*Records for the exercise:*
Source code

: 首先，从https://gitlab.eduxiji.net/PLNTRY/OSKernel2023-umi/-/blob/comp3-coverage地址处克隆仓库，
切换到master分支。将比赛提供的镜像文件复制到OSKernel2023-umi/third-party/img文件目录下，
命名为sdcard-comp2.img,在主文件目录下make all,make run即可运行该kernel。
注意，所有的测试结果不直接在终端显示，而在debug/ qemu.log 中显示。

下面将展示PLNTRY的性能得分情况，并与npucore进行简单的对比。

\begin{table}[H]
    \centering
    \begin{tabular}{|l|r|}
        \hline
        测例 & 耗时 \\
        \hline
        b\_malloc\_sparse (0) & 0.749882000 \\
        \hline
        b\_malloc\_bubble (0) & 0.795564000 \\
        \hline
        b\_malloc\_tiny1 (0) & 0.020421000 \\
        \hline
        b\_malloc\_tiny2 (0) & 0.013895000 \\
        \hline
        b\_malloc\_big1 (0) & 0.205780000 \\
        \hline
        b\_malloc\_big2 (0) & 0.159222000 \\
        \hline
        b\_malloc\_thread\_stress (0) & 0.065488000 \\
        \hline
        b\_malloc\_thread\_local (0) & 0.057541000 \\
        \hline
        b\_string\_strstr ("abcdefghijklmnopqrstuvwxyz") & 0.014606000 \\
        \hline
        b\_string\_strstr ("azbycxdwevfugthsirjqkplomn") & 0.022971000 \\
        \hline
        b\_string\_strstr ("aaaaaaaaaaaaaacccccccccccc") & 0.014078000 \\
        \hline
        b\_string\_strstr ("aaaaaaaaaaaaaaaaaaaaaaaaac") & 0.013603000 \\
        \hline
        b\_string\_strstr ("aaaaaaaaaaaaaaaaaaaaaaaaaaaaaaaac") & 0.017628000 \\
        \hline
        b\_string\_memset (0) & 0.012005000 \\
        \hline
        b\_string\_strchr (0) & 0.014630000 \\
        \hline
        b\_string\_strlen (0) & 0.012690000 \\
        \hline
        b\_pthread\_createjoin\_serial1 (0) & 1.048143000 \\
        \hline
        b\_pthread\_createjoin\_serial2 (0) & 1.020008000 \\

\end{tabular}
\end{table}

*What this task involves:* Copy the entries exactly, leaving no line out.

*Response area:*
Source code

: 首先，从https://gitlab.eduxiji.net/PLNTRY/OSKernel2023-umi/-/blob/comp3-coverage地址处克隆仓库，
切换到master分支。将比赛提供的镜像文件复制到OSKernel2023-umi/third-party/img文件目录下，
命名为sdcard-comp2.img,在主文件目录下make all,make run即可运行该kernel。
注意，所有的测试结果不直接在终端显示，而在debug/ qemu.log 中显示。

下面将展示PLNTRY的性能得分情况，并与npucore进行简单的对比。

\begin{table}[H]
    \centering
    \begin{tabular}{|l|r|}
        \hline
        测例 & 耗时 \\
        \hline
        b\_malloc\_sparse (0) & 0.749882000 \\
        \hline
        b\_malloc\_bubble (0) & 0.795564000 \\
        \hline
        b\_malloc\_tiny1 (0) & 0.020421000 \\
        \hline
        b\_malloc\_tiny2 (0) & 0.013895000 \\
        \hline
        b\_malloc\_big1 (0) & 0.205780000 \\
        \hline
        b\_malloc\_big2 (0) & 0.159222000 \\
        \hline
        b\_malloc\_thread\_stress (0) & 0.065488000 \\
        \hline
        b\_malloc\_thread\_local (0) & 0.057541000 \\
        \hline
        b\_string\_strstr ("abcdefghijklmnopqrstuvwxyz") & 0.014606000 \\
        \hline
        b\_string\_strstr ("azbycxdwevfugthsirjqkplomn") & 0.022971000 \\
        \hline
        b\_string\_strstr ("aaaaaaaaaaaaaacccccccccccc") & 0.014078000 \\
        \hline
        b\_string\_strstr ("aaaaaaaaaaaaaaaaaaaaaaaaac") & 0.013603000 \\
        \hline
        b\_string\_strstr ("aaaaaaaaaaaaaaaaaaaaaaaaaaaaaaaac") & 0.017628000 \\
        \hline
        b\_string\_memset (0) & 0.012005000 \\
        \hline
        b\_string\_strchr (0) & 0.014630000 \\
        \hline
        b\_string\_strlen (0) & 0.012690000 \\
        \hline
        b\_pthread\_createjoin\_serial1 (0) & 1.048143000 \\
        \hline
        b\_pthread\_createjoin\_serial2 (0) & 1.020008000 \\

\end{tabular}
\end{table}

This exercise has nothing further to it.